Le taux d'exotisme dans le monde diminue, se plaignait Victor Segalen aux débuts du XXème siècle. C'est sûrement vrai. Des nouveaux exotismes surgissent,  cependant, et tout près de chez nous.   Sur les bords d'un lac de Vénétie, par exemple, j'ai croisé des compatriotes tout aussi "autres" et énigmatiques que des  guerriers maori.

vendredi 5 août 2016

Interlude



Intervallo



C'était apaisant et inquiétant à la fois. Entre une émission et l'autre, dans la TV italienne des années Soixante, passaient des longs moments de vacance au sens étymologique (du latin vacuus : vide, inoccupé, libre). La Rai remplissait ces moments de "vacuité" par des séquences répétitives accompagnées de la légende "Intervallo". On avait droit à des paysages urbains en noir et blanc ou, encore plus minimalistes, à de simples cartes postales achetées chez le buraliste d'en bas. La séquence bucolique portait sur un troupeau de moutons, dont on suivait les mouvements lents à l'effet incantatoire. Un morceau joué à la harpe qui recommençait en boucle (Haendel, Paradisi, Couperin), renforçait  le caractère intemporel de la scène. On regardait magnétisés, on songeant nostalgiques ou angoissés, selon les tempéraments, à l'époque où il n'y avait pas de télé.
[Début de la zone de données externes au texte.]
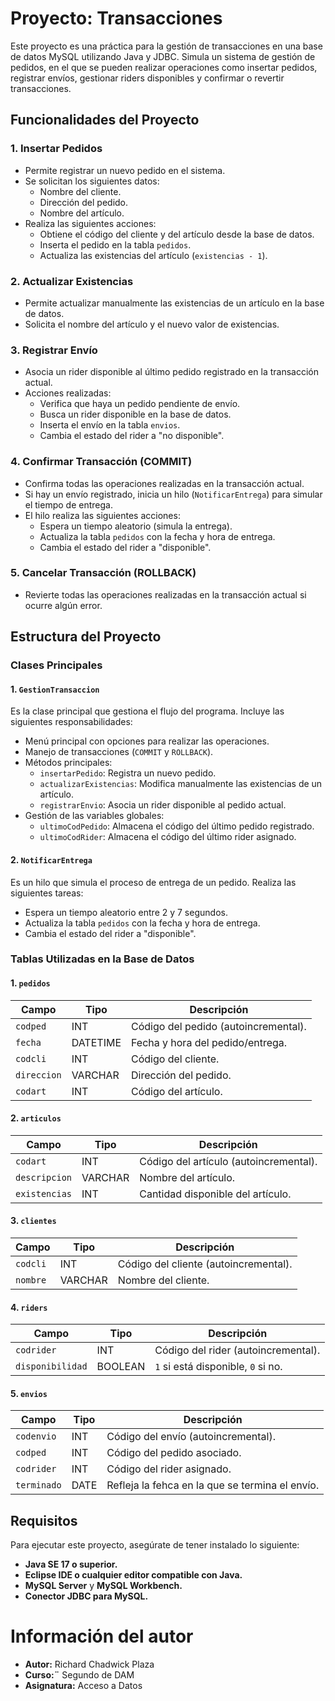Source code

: # Proyecto: Transacciones

Este proyecto es una práctica para la gestión de transacciones en una base de datos MySQL utilizando Java y JDBC. Simula un sistema de gestión de pedidos, en el que se pueden realizar operaciones como insertar pedidos, registrar envíos, gestionar riders disponibles y confirmar o revertir transacciones.

## Funcionalidades del Proyecto

### 1. **Insertar Pedidos**
- Permite registrar un nuevo pedido en el sistema.
- Se solicitan los siguientes datos:
  - Nombre del cliente.
  - Dirección del pedido.
  - Nombre del artículo.
- Realiza las siguientes acciones:
  - Obtiene el código del cliente y del artículo desde la base de datos.
  - Inserta el pedido en la tabla `pedidos`.
  - Actualiza las existencias del artículo (`existencias - 1`).

### 2. **Actualizar Existencias**
- Permite actualizar manualmente las existencias de un artículo en la base de datos.
- Solicita el nombre del artículo y el nuevo valor de existencias.

### 3. **Registrar Envío**
- Asocia un rider disponible al último pedido registrado en la transacción actual.
- Acciones realizadas:
  - Verifica que haya un pedido pendiente de envío.
  - Busca un rider disponible en la base de datos.
  - Inserta el envío en la tabla `envios`.
  - Cambia el estado del rider a "no disponible".

### 4. **Confirmar Transacción (COMMIT)**
- Confirma todas las operaciones realizadas en la transacción actual.
- Si hay un envío registrado, inicia un hilo (`NotificarEntrega`) para simular el tiempo de entrega.
- El hilo realiza las siguientes acciones:
  - Espera un tiempo aleatorio (simula la entrega).
  - Actualiza la tabla `pedidos` con la fecha y hora de entrega.
  - Cambia el estado del rider a "disponible".

### 5. **Cancelar Transacción (ROLLBACK)**
- Revierte todas las operaciones realizadas en la transacción actual si ocurre algún error.

## Estructura del Proyecto

### Clases Principales

#### 1. **`GestionTransaccion`**
Es la clase principal que gestiona el flujo del programa. Incluye las siguientes responsabilidades:
- Menú principal con opciones para realizar las operaciones.
- Manejo de transacciones (`COMMIT` y `ROLLBACK`).
- Métodos principales:
  - `insertarPedido`: Registra un nuevo pedido.
  - `actualizarExistencias`: Modifica manualmente las existencias de un artículo.
  - `registrarEnvio`: Asocia un rider disponible al pedido actual.
- Gestión de las variables globales:
  - `ultimoCodPedido`: Almacena el código del último pedido registrado.
  - `ultimoCodRider`: Almacena el código del último rider asignado.

#### 2. **`NotificarEntrega`**
Es un hilo que simula el proceso de entrega de un pedido. Realiza las siguientes tareas:
- Espera un tiempo aleatorio entre 2 y 7 segundos.
- Actualiza la tabla `pedidos` con la fecha y hora de entrega.
- Cambia el estado del rider a "disponible".

### Tablas Utilizadas en la Base de Datos

#### 1. **`pedidos`**
| Campo       | Tipo       | Descripción                            |
|-------------|------------|----------------------------------------|
| `codped`    | INT        | Código del pedido (autoincremental).   |
| `fecha`     | DATETIME   | Fecha y hora del pedido/entrega.       |
| `codcli`    | INT        | Código del cliente.                   |
| `direccion` | VARCHAR    | Dirección del pedido.                 |
| `codart`    | INT        | Código del artículo.                  |

#### 2. **`articulos`**
| Campo         | Tipo       | Descripción                            |
|---------------|------------|----------------------------------------|
| `codart`      | INT        | Código del artículo (autoincremental).|
| `descripcion` | VARCHAR    | Nombre del artículo.                  |
| `existencias` | INT        | Cantidad disponible del artículo.     |

#### 3. **`clientes`**
| Campo      | Tipo       | Descripción                           |
|------------|------------|---------------------------------------|
| `codcli`   | INT        | Código del cliente (autoincremental).|
| `nombre`   | VARCHAR    | Nombre del cliente.                  |

#### 4. **`riders`**
| Campo          | Tipo       | Descripción                            |
|----------------|------------|----------------------------------------|
| `codrider`     | INT        | Código del rider (autoincremental).    |
| `disponibilidad`| BOOLEAN    | `1` si está disponible, `0` si no.    |

#### 5. **`envios`**
| Campo        | Tipo       | Descripción                            |
|--------------|------------|----------------------------------------|
| `codenvio`   | INT        | Código del envío (autoincremental).    |
| `codped`     | INT        | Código del pedido asociado.            |
| `codrider`   | INT        | Código del rider asignado.             |
| `terminado`  | DATE    | Refleja la fehca en la que se termina el envío. |

## Requisitos

Para ejecutar este proyecto, asegúrate de tener instalado lo siguiente:
- **Java SE 17 o superior.**
- **Eclipse IDE o cualquier editor compatible con Java.**
- **MySQL Server** y **MySQL Workbench.**
- **Conector JDBC para MySQL.**

# Información del autor
- **Autor:** Richard Chadwick Plaza
- **Curso:¨** Segundo de DAM
- **Asignatura:** Acceso a Datos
Je  squatte l'Intervallo de la Rai pour illustrer la courte vacance de mon blog, qui reprendra son activité le 13 août. Le lecteur éventuel pourra en profiter pour jeter un coup d'œil sur de vieux billets trop vite oubliés.  

mercredi 3 août 2016

Une abeille ne fait pas le printemps

 

Une abeille peut en chasser une autre

Les abeilles sont revenues, c'est peut-être un bon signe, me suis-je dit. Mais un bon signe de quoi? Va savoir. Sur une fleur de lavande il y en avait une particulièrement jaune et rondouillette qui a attiré mon attention. Pendant que je la regardais une autre abeille est survenue et l'a chassée. Elle était plus élancée et moins jaune que la précédente. Et elle n'était pas toute seule. J'ai pensé : voici un autre signe.
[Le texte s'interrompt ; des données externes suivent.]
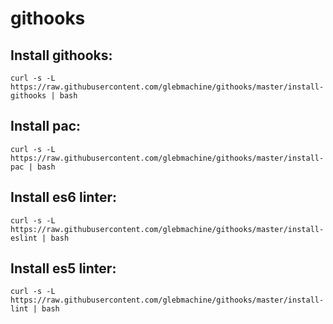 # githooks

## Install githooks:
`curl -s -L https://raw.githubusercontent.com/glebmachine/githooks/master/install-githooks | bash`

## Install pac:
`curl -s -L https://raw.githubusercontent.com/glebmachine/githooks/master/install-pac | bash`

## Install es6 linter:
`curl -s -L https://raw.githubusercontent.com/glebmachine/githooks/master/install-eslint | bash`

## Install es5 linter:
`curl -s -L https://raw.githubusercontent.com/glebmachine/githooks/master/install-lint | bash`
Je me suis renseigné. Il semblerait que l'abeille Ligustica  et l'abeille de Carnie, toutes les deux autochtones, sont sérieusement menacées par l'abeille Buckfast,  que les spécialistes qualifient d' "hybride interracial". De quoi alimenter des fantasmes xénophobes.

Hier soir j'en ai parlé à un monsieur qui s'y connait : "Celles de la lavande  sont des abeilles à part. Elles sont sauvages, vivent dans des trous et  gardent leur miel pour elles".

Il se moquait de moi, probablement.

lundi 1 août 2016

"Ton père est un assassin (de truites)".


  Jeunes assassins attendant l'arrivée d'une délégation antispéciste.



Je ne parle pas de mon père, qui était un assassin de faisans (plus quelques lièvres de temps en temps), mais du père d'un enfant de la Valsesia (Piémont italien) qui participait à une compétition de pêche à la truite. Des animalistes sont arrivés dans le coin et, avec eux, la Vérité. En s'adressant à l'enfant un des activistes s'est exclamé :   "Mai accettare la verità. Non ascolatare la verità. Perché è difficile accettare di essere degli assassini, vero?" (Ne jamais accepter la vérité. Ne jamais écouter la vérité. Parce qu'il est difficile d'accepter d'être des assassins, n'est-ce pas?). L'enfant, qui jusqu'à ce moment traînait dans l'ignorance, s'est mis à pleurer.

Cette histoire banale nous rappelle à quel point la cause animale  peut servir de prétexte : au nom du bien-être des poissons je décharge sur autrui la violence qui est en moi. Cela me permet aussi -  c'est gratifiant -  de donner des leçons de morale à droite et à gauche.

Une telle ferveur pour la Vérité n'est pas sans dangers.  Transférée de la défense  des truites à celle des préceptes d'une divinité quelconque, elle pourrait déboucher sur des gestes graves*.




Cf. entre autres :






http://www.giornalettismo.com/archives/2138788/animalisti-contro-pescatori-video/

* Cela dit, les défenseurs de la cause animale ne sont pas tous pareils et généraliser, comme je le fais ici,  n'est pas très sérieux. Ce que j'aime dans les blogs c'est que l'on peut garder une posture partisane (il n'y a pas d'enjeu scientifique ni de comité de lecture).